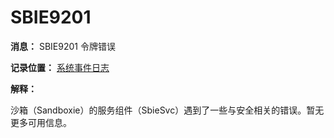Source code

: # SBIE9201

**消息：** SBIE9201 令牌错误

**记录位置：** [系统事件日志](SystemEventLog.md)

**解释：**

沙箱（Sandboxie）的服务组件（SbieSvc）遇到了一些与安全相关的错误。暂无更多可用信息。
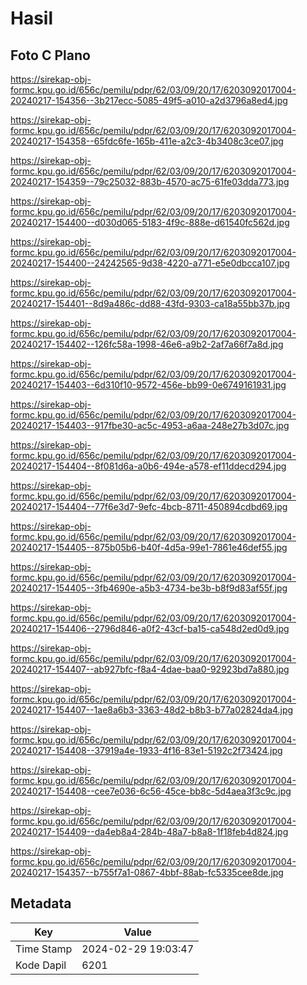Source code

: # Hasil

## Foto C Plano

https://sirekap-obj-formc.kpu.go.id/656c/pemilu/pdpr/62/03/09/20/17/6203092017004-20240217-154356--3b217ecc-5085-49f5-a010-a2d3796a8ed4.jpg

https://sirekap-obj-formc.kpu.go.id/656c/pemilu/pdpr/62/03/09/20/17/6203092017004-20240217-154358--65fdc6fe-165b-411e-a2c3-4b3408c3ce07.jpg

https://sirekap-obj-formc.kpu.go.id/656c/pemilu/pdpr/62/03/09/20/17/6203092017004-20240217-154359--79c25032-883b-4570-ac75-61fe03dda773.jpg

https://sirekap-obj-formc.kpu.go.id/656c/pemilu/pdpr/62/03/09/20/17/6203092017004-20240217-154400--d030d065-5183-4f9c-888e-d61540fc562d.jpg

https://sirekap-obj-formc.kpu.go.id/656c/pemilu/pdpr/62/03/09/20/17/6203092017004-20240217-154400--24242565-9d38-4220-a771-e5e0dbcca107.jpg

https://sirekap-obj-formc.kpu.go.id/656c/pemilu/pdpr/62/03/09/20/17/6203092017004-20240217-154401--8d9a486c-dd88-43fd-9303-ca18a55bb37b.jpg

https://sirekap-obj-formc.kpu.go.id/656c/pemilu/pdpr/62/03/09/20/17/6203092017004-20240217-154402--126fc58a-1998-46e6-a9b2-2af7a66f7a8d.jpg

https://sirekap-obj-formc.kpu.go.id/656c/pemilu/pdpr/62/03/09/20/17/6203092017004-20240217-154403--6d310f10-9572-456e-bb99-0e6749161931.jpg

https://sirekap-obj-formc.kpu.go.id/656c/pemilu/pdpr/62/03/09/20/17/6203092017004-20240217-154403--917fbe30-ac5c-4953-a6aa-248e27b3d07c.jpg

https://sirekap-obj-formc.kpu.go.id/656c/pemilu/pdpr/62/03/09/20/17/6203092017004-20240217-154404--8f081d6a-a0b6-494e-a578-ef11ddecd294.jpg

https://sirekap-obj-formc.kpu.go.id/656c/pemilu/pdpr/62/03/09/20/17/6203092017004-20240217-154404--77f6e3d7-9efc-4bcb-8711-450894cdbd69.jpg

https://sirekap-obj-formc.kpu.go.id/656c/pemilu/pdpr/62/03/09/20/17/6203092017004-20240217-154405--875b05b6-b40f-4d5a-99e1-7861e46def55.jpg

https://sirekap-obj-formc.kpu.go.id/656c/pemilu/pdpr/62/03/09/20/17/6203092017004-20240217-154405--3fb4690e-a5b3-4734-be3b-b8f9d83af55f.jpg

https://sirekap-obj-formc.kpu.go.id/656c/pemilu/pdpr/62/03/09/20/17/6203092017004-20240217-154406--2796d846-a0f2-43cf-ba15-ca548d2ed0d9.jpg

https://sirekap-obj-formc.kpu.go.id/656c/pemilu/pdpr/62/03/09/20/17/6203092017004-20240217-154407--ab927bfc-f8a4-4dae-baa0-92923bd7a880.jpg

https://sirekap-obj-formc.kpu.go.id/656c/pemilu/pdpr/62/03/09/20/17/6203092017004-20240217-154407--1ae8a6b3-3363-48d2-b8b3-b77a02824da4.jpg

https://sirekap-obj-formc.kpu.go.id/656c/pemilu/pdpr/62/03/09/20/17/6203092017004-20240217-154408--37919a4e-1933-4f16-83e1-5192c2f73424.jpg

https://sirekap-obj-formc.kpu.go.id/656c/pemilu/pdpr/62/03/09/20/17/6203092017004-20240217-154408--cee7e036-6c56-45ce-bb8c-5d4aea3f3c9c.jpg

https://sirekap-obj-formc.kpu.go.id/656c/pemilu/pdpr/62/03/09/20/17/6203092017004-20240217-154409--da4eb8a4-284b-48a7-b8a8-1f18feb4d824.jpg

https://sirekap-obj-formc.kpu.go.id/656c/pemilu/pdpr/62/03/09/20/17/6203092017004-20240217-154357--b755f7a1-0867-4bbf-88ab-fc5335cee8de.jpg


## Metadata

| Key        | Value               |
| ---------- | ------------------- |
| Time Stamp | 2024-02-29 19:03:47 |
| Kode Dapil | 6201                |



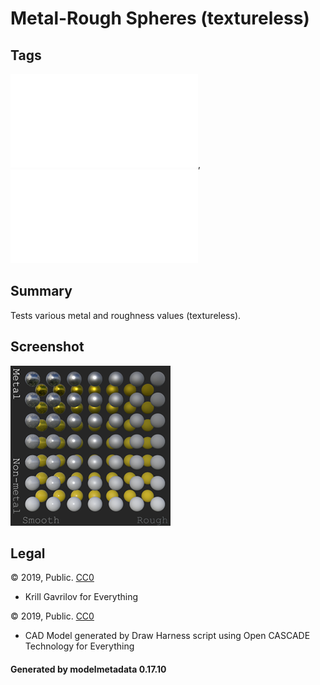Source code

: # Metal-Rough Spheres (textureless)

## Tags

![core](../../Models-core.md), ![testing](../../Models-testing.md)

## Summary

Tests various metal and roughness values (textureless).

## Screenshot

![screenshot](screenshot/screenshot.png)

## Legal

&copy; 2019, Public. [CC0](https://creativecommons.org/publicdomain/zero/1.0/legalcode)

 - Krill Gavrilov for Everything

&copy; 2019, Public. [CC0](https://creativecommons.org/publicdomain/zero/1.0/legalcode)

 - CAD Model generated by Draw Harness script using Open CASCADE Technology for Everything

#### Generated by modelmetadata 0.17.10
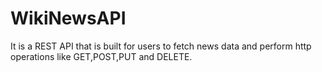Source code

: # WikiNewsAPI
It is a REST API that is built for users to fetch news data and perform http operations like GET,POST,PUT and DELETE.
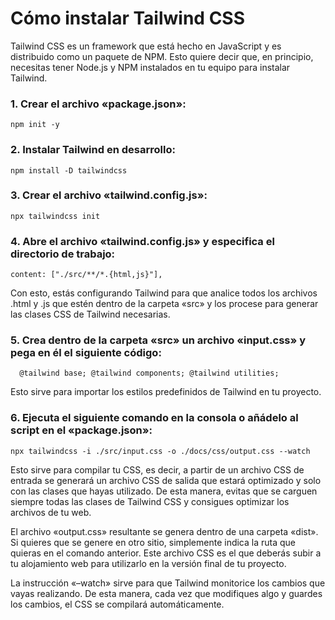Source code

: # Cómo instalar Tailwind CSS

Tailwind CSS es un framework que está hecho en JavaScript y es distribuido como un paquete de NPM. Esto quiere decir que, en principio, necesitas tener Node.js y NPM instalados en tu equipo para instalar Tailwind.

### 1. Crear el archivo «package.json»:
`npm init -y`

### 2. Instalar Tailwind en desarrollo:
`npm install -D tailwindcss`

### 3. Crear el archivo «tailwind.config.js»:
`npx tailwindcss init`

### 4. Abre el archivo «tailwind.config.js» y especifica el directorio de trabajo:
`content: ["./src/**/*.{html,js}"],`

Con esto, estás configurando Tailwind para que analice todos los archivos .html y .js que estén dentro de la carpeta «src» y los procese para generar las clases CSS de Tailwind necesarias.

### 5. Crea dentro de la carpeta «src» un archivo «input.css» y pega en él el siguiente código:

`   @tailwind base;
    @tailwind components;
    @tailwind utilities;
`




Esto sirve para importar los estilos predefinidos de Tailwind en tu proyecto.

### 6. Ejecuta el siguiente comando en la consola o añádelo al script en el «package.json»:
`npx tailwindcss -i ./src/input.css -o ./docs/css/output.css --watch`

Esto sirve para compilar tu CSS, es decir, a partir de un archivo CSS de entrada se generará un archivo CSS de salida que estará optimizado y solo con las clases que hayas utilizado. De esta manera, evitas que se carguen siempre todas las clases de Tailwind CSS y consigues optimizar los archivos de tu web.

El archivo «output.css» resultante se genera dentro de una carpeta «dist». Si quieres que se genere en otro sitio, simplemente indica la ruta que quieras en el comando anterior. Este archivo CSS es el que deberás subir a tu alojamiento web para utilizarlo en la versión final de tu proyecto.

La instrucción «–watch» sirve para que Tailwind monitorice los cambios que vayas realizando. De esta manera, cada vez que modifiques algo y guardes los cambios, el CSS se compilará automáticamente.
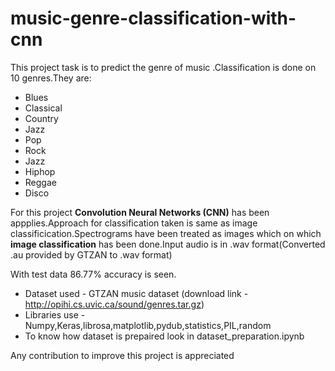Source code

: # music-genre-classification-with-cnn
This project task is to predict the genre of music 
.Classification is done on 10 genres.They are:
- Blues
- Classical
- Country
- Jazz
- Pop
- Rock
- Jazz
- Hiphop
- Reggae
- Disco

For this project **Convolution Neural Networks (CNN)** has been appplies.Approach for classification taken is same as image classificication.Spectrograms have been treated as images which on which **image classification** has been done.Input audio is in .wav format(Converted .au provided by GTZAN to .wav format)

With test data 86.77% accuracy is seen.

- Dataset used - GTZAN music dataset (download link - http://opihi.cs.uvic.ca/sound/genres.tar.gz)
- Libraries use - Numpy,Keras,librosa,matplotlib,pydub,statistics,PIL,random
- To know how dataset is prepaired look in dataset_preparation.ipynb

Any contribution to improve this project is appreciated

------------------------------

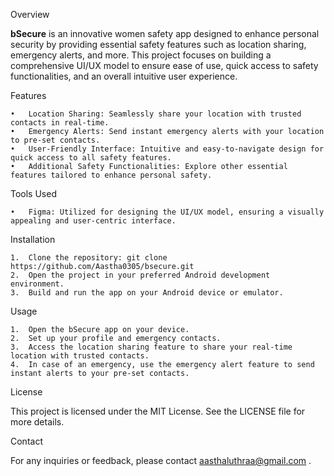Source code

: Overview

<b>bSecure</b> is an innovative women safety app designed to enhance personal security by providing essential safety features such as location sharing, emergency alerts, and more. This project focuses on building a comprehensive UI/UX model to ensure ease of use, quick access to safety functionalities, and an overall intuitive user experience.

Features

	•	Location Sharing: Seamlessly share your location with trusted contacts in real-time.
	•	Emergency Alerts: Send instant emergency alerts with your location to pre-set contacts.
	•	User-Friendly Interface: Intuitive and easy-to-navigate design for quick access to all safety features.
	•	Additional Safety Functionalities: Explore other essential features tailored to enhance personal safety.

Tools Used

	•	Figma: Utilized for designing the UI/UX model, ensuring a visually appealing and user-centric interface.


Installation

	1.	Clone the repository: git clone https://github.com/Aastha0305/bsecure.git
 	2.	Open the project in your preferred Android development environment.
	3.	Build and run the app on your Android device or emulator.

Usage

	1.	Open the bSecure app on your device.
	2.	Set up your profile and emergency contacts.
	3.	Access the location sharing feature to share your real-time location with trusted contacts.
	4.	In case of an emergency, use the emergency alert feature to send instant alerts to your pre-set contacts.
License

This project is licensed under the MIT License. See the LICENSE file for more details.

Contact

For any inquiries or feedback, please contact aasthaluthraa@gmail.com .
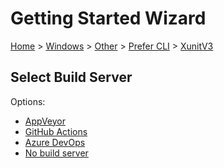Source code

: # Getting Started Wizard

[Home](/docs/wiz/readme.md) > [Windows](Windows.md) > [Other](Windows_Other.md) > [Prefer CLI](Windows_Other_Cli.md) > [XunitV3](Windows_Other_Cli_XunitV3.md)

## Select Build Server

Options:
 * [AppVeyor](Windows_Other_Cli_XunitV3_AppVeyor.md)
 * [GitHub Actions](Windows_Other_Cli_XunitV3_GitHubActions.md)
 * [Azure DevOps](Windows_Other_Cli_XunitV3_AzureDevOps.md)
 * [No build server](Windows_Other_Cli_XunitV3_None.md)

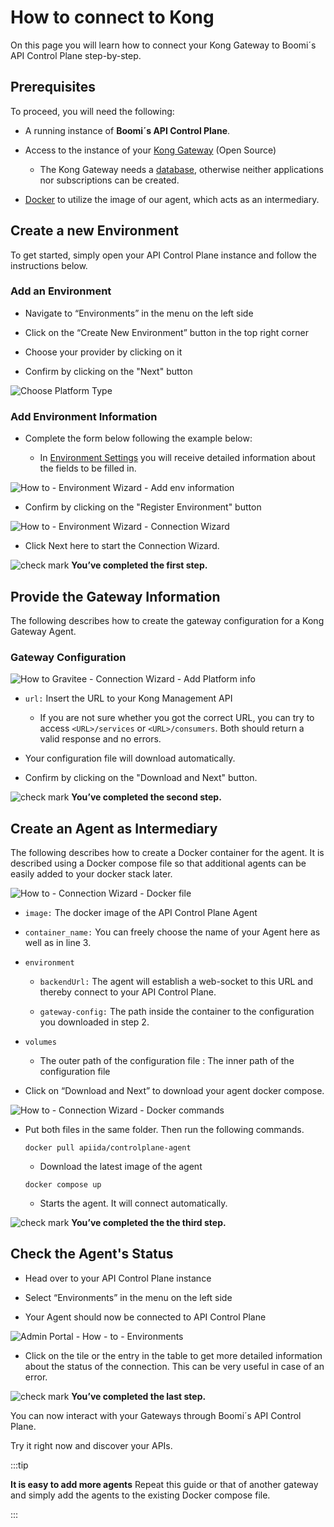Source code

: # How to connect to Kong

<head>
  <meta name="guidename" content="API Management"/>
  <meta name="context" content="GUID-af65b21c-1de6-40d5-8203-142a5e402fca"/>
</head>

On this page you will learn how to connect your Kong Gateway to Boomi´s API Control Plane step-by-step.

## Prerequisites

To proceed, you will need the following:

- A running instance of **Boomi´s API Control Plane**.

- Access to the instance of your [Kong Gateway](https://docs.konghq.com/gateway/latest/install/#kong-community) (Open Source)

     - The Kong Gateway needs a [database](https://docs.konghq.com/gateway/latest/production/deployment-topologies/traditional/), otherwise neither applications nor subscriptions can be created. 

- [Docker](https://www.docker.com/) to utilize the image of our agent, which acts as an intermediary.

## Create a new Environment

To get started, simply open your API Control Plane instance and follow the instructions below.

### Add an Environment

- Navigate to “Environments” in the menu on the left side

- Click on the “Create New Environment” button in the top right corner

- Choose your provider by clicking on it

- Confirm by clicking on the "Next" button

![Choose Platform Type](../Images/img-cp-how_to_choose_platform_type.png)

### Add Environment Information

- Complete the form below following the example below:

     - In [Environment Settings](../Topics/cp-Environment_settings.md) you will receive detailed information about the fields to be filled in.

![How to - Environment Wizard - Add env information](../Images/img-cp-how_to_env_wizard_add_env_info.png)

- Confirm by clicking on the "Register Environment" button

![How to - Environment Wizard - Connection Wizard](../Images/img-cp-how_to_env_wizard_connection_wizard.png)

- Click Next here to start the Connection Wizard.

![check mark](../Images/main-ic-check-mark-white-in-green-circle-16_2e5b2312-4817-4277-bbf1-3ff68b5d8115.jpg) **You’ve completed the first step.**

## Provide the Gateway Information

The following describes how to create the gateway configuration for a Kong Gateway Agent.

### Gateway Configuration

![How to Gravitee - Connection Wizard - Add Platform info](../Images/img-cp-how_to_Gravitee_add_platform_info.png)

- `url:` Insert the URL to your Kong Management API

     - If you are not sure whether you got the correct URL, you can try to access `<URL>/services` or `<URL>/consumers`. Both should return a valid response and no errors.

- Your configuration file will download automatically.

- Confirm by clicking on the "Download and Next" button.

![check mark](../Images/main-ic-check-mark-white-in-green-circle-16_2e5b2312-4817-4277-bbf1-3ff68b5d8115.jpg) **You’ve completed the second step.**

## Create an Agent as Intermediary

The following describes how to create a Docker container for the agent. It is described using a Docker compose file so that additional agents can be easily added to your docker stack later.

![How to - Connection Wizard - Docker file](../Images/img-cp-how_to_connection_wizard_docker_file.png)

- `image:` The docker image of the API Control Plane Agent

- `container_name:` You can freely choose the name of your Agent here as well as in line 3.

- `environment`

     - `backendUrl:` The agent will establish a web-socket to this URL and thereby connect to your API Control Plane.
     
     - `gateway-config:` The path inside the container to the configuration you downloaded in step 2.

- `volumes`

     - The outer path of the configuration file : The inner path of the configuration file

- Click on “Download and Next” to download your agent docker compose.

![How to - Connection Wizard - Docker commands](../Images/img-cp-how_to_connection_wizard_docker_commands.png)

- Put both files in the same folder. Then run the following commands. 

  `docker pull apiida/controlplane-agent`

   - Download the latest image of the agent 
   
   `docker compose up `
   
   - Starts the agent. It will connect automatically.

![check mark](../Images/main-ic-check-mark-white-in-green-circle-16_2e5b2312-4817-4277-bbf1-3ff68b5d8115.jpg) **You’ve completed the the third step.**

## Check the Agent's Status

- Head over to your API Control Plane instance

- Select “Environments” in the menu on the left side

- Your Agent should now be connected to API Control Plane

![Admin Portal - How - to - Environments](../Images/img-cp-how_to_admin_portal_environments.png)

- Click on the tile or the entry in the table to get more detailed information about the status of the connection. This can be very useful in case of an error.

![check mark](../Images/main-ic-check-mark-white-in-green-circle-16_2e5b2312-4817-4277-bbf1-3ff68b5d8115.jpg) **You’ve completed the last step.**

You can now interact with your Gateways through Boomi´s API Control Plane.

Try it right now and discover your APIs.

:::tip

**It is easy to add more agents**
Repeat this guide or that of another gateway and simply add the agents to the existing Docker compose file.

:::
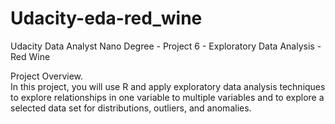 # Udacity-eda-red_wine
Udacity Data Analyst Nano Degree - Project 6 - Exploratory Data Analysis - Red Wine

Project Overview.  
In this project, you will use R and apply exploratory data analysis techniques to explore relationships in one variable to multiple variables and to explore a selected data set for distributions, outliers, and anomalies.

------------------------------

■ Your goal
The required answer is each line of the data in which the word "watch" appears.

■ Reply
`npx tailwindcss -i ./src/input.css -o ./docs/css/output.css --watch`
La instrucción «–watch» sirve para que Tailwind monitorice los cambios que vayas realizando. De esta manera, cada vez que modifiques algo y guardes los cambios, el CSS se compilará automáticamente.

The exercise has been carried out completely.